Tried several times to start with PC games again, but it is just too much engaging.

What you had to give up?


----------



## Diana7 (Apr 19, 2016)

I had my children young, 21 with my first. I didn't miss a thing apart from sleep!.


----------



## Girlonfire (Apr 7, 2021)

There’s a lot that I feel has changed. I can’t say if I miss it or not because my kids mean the world and I love life with them. But of course, there are times when there is a certain nostalgia about the pre-kid life. 

My kids are still young so I can’t really leave them and go out much. I miss late night hanging with my friends and my husband. The ability to have spontaneous plans. The alone time with my husband. But it’s hard to define it because we gain so much with kids that they make up for the losses. 

And I’ve been told that at some point, it all settles down and you have a lot of time for all that stuff later on when they grow up. Then you miss the kiddo life.


----------



## Untrusting (Mar 22, 2021)

Edvardas said:


> When I became a father, naturally it has reduced leisure time. My time was basketball and PC games.
> Tried several times to start with PC games again, but it is just too much engaging.
> 
> What you had to give up?


Leisure time and a stretch mark free midsection. Still worth it though, and my son is old enough now that we can do hobbies together


----------



## Openminded (Feb 21, 2013)

I never for a moment regretted having my child, or the fact that I was young when I did, but I definitely lost my freedom for awhile. I got it back when I was around 40 and that’s the advantage gained by starting young.


----------



## ConanHub (Aug 9, 2013)

Let's see... I gained a couple more boys around the house to watch cartoons with and play video games with and to share a bunch of fun boy stuff I learned growing up as a boy.

Loved reading them stories and going camping and destroying stuff occasionally for the fun of it.

Teaching them to drive and all the other things that go along with growing up.

I now enjoy having a beer with them now and then and shooting the breeze.

I wish we would have had a girl too so she could wrap me around her little finger but I got a couple granddaughters now.😊

I gained a lot and didn't lose a thing.😉


----------



## Mr.Married (Feb 21, 2018)

I gave up jet ski and dirt bike racing.
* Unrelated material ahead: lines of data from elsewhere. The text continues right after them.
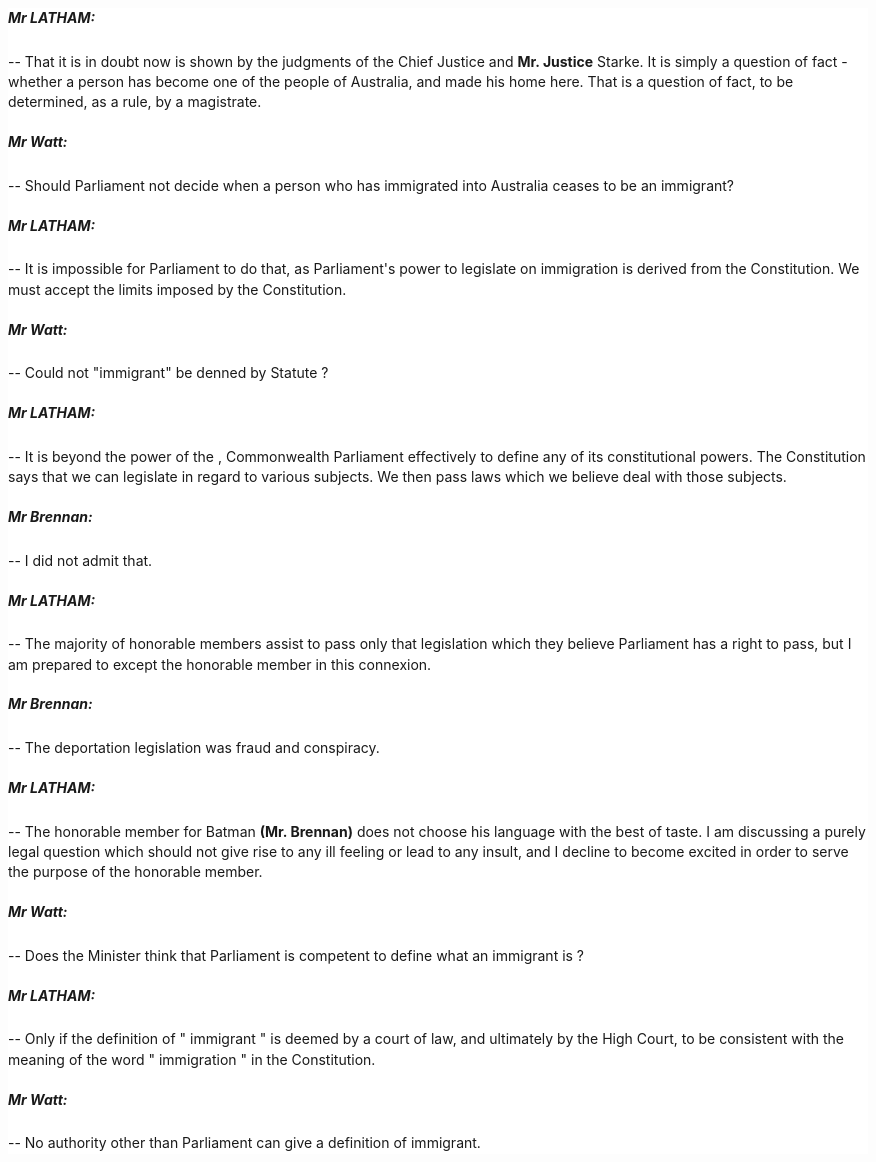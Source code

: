 ##### Mr LATHAM:

-- That it is in doubt now is shown by the judgments of the Chief Justice and  **Mr. Justice**  Starke. It is simply a question of fact - whether a person has become one of the people of Australia, and made his home here. That is a question of fact, to be determined, as a rule, by a magistrate. 

##### Mr Watt:

-- Should Parliament not decide when a person who has immigrated into Australia ceases to be an immigrant? 

##### Mr LATHAM:

-- It is impossible for Parliament to do that, as Parliament's power to legislate on immigration is derived from the Constitution. We must accept the limits imposed by the Constitution. 

##### Mr Watt:

-- Could not "immigrant" be denned by Statute ? 

##### Mr LATHAM:

-- It is beyond the power of the , Commonwealth Parliament effectively to define any of its constitutional powers. The Constitution says that we can legislate in regard to various subjects. We then pass laws which we believe deal with those subjects. 

##### Mr Brennan:

-- I did not admit that. 

##### Mr LATHAM:

-- The majority of honorable members assist to pass only that legislation which they believe Parliament has a right to pass, but I am prepared to except the honorable member in this connexion. 

##### Mr Brennan:

-- The deportation legislation was fraud and conspiracy. 

##### Mr LATHAM:

-- The honorable member for Batman  **(Mr. Brennan)**  does not choose his language with the best of taste. I am discussing a purely legal question which should not give rise to any ill feeling or lead to any insult, and I decline to become excited in order to serve the purpose of the honorable member. 

##### Mr Watt:

-- Does the Minister think that Parliament is competent to define what an immigrant is ? 

##### Mr LATHAM:

-- Only if the definition of " immigrant " is deemed by a court of law, and ultimately by the High Court, to be consistent with the meaning of the word " immigration " in the Constitution. 

##### Mr Watt:

-- No authority other than Parliament can give a definition of immigrant.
Likely for the best!


----------



## happyhusband0005 (May 4, 2018)

Definitely lose some freedom to do whatever whenever. My son has lacrosse practice on Friday nights so that kills Friday nights for us as an example. I would say I have gained far more than I lost. With my daughter I have lost all self control or self determination, I'm pretty sure she has telepathic powers she controls me with or she uses voodoo.


----------



## Edvardas (Mar 13, 2021)

happyhusband0005 said:


> Definitely lose some freedom to do whatever whenever. My son has lacrosse practice on Friday nights so that kills Friday nights for us as an example. I would say I have gained far more than I lost. With my daughter I have lost all self control or self determination, I'm pretty sure she has telepathic powers she controls me with or she uses voodoo.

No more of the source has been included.